__ASSIGNMENT__.
Each line of the records has to be copied exactly, though the pictures must be left out.

Rendered images with source text:
+++

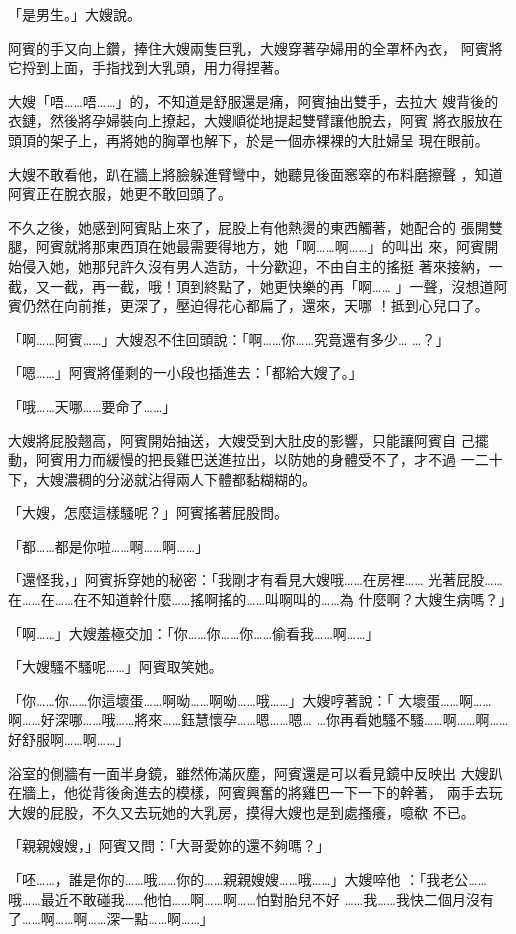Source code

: 「是男生。」大嫂說。

阿賓的手又向上鑽，捧住大嫂兩隻巨乳，大嫂穿著孕婦用的全罩杯內衣，
阿賓將它捋到上面，手指找到大乳頭，用力得捏著。

大嫂「唔……唔……」的，不知道是舒服還是痛，阿賓抽出雙手，去拉大
嫂背後的衣鏈，然後將孕婦裝向上撩起，大嫂順從地提起雙臂讓他脫去，阿賓
將衣服放在頭頂的架子上，再將她的胸罩也解下，於是一個赤裸裸的大肚婦呈
現在眼前。

大嫂不敢看他，趴在牆上將臉躲進臂彎中，她聽見後面窸窣的布料磨擦聲
，知道阿賓正在脫衣服，她更不敢回頭了。

不久之後，她感到阿賓貼上來了，屁股上有他熱燙的東西觸著，她配合的
張開雙腿，阿賓就將那東西頂在她最需要得地方，她「啊……啊……」的叫出
來，阿賓開始侵入她，她那兒許久沒有男人造訪，十分歡迎，不由自主的搖挺
著來接納，一截，又一截，再一截，哦！頂到終點了，她更快樂的再「啊……
」一聲，沒想道阿賓仍然在向前推，更深了，壓迫得花心都扁了，還來，天哪
！抵到心兒口了。

「啊……阿賓……」大嫂忍不住回頭說：「啊……你……究竟還有多少…
…？」

「嗯……」阿賓將僅剩的一小段也插進去：「都給大嫂了。」

「哦……天哪……要命了……」

大嫂將屁股翹高，阿賓開始抽送，大嫂受到大肚皮的影響，只能讓阿賓自
己擺動，阿賓用力而緩慢的把長雞巴送進拉出，以防她的身體受不了，才不過
一二十下，大嫂濃稠的分泌就沾得兩人下體都黏糊糊的。

「大嫂，怎麼這樣騷呢？」阿賓搖著屁股問。

「都……都是你啦……啊……啊……」

「還怪我，」阿賓拆穿她的秘密：「我剛才有看見大嫂哦……在房裡……
光著屁股……在……在……在不知道幹什麼……搖啊搖的……叫啊叫的……為
什麼啊？大嫂生病嗎？」

「啊……」大嫂羞極交加：「你……你……你……偷看我……啊……」

「大嫂騷不騷呢……」阿賓取笑她。

「你……你……你這壞蛋……啊呦……啊呦……哦……」大嫂哼著說：「
大壞蛋……啊……啊……好深哪……哦……將來……鈺慧懷孕……嗯……嗯…
…你再看她騷不騷……啊……啊……好舒服啊……啊……」

浴室的側牆有一面半身鏡，雖然佈滿灰塵，阿賓還是可以看見鏡中反映出
大嫂趴在牆上，他從背後肏進去的模樣，阿賓興奮的將雞巴一下一下的幹著，
兩手去玩大嫂的屁股，不久又去玩她的大乳房，摸得大嫂也是到處搔癢，噫欷
不已。

「親親嫂嫂，」阿賓又問：「大哥愛妳的還不夠嗎？」

「呸……，誰是你的……哦……你的……親親嫂嫂……哦……」大嫂啐他
：「我老公……哦……最近不敢碰我……他怕……啊……啊……怕對胎兒不好
……我……我快二個月沒有了……啊……啊……深一點……啊……」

+++

__EXERCISE RESULT__.
Source code

: 「是男生。」大嫂說。

阿賓的手又向上鑽，捧住大嫂兩隻巨乳，大嫂穿著孕婦用的全罩杯內衣，
阿賓將它捋到上面，手指找到大乳頭，用力得捏著。

大嫂「唔……唔……」的，不知道是舒服還是痛，阿賓抽出雙手，去拉大
嫂背後的衣鏈，然後將孕婦裝向上撩起，大嫂順從地提起雙臂讓他脫去，阿賓
將衣服放在頭頂的架子上，再將她的胸罩也解下，於是一個赤裸裸的大肚婦呈
現在眼前。

大嫂不敢看他，趴在牆上將臉躲進臂彎中，她聽見後面窸窣的布料磨擦聲
，知道阿賓正在脫衣服，她更不敢回頭了。

不久之後，她感到阿賓貼上來了，屁股上有他熱燙的東西觸著，她配合的
張開雙腿，阿賓就將那東西頂在她最需要得地方，她「啊……啊……」的叫出
來，阿賓開始侵入她，她那兒許久沒有男人造訪，十分歡迎，不由自主的搖挺
著來接納，一截，又一截，再一截，哦！頂到終點了，她更快樂的再「啊……
」一聲，沒想道阿賓仍然在向前推，更深了，壓迫得花心都扁了，還來，天哪
！抵到心兒口了。

「啊……阿賓……」大嫂忍不住回頭說：「啊……你……究竟還有多少…
…？」

「嗯……」阿賓將僅剩的一小段也插進去：「都給大嫂了。」

「哦……天哪……要命了……」

大嫂將屁股翹高，阿賓開始抽送，大嫂受到大肚皮的影響，只能讓阿賓自
己擺動，阿賓用力而緩慢的把長雞巴送進拉出，以防她的身體受不了，才不過
一二十下，大嫂濃稠的分泌就沾得兩人下體都黏糊糊的。

「大嫂，怎麼這樣騷呢？」阿賓搖著屁股問。

「都……都是你啦……啊……啊……」

「還怪我，」阿賓拆穿她的秘密：「我剛才有看見大嫂哦……在房裡……
光著屁股……在……在……在不知道幹什麼……搖啊搖的……叫啊叫的……為
什麼啊？大嫂生病嗎？」

「啊……」大嫂羞極交加：「你……你……你……偷看我……啊……」

「大嫂騷不騷呢……」阿賓取笑她。

「你……你……你這壞蛋……啊呦……啊呦……哦……」大嫂哼著說：「
大壞蛋……啊……啊……好深哪……哦……將來……鈺慧懷孕……嗯……嗯…
…你再看她騷不騷……啊……啊……好舒服啊……啊……」

浴室的側牆有一面半身鏡，雖然佈滿灰塵，阿賓還是可以看見鏡中反映出
大嫂趴在牆上，他從背後肏進去的模樣，阿賓興奮的將雞巴一下一下的幹著，
兩手去玩大嫂的屁股，不久又去玩她的大乳房，摸得大嫂也是到處搔癢，噫欷
不已。

「親親嫂嫂，」阿賓又問：「大哥愛妳的還不夠嗎？」

「呸……，誰是你的……哦……你的……親親嫂嫂……哦……」大嫂啐他
：「我老公……哦……最近不敢碰我……他怕……啊……啊……怕對胎兒不好
……我……我快二個月沒有了……啊……啊……深一點……啊……」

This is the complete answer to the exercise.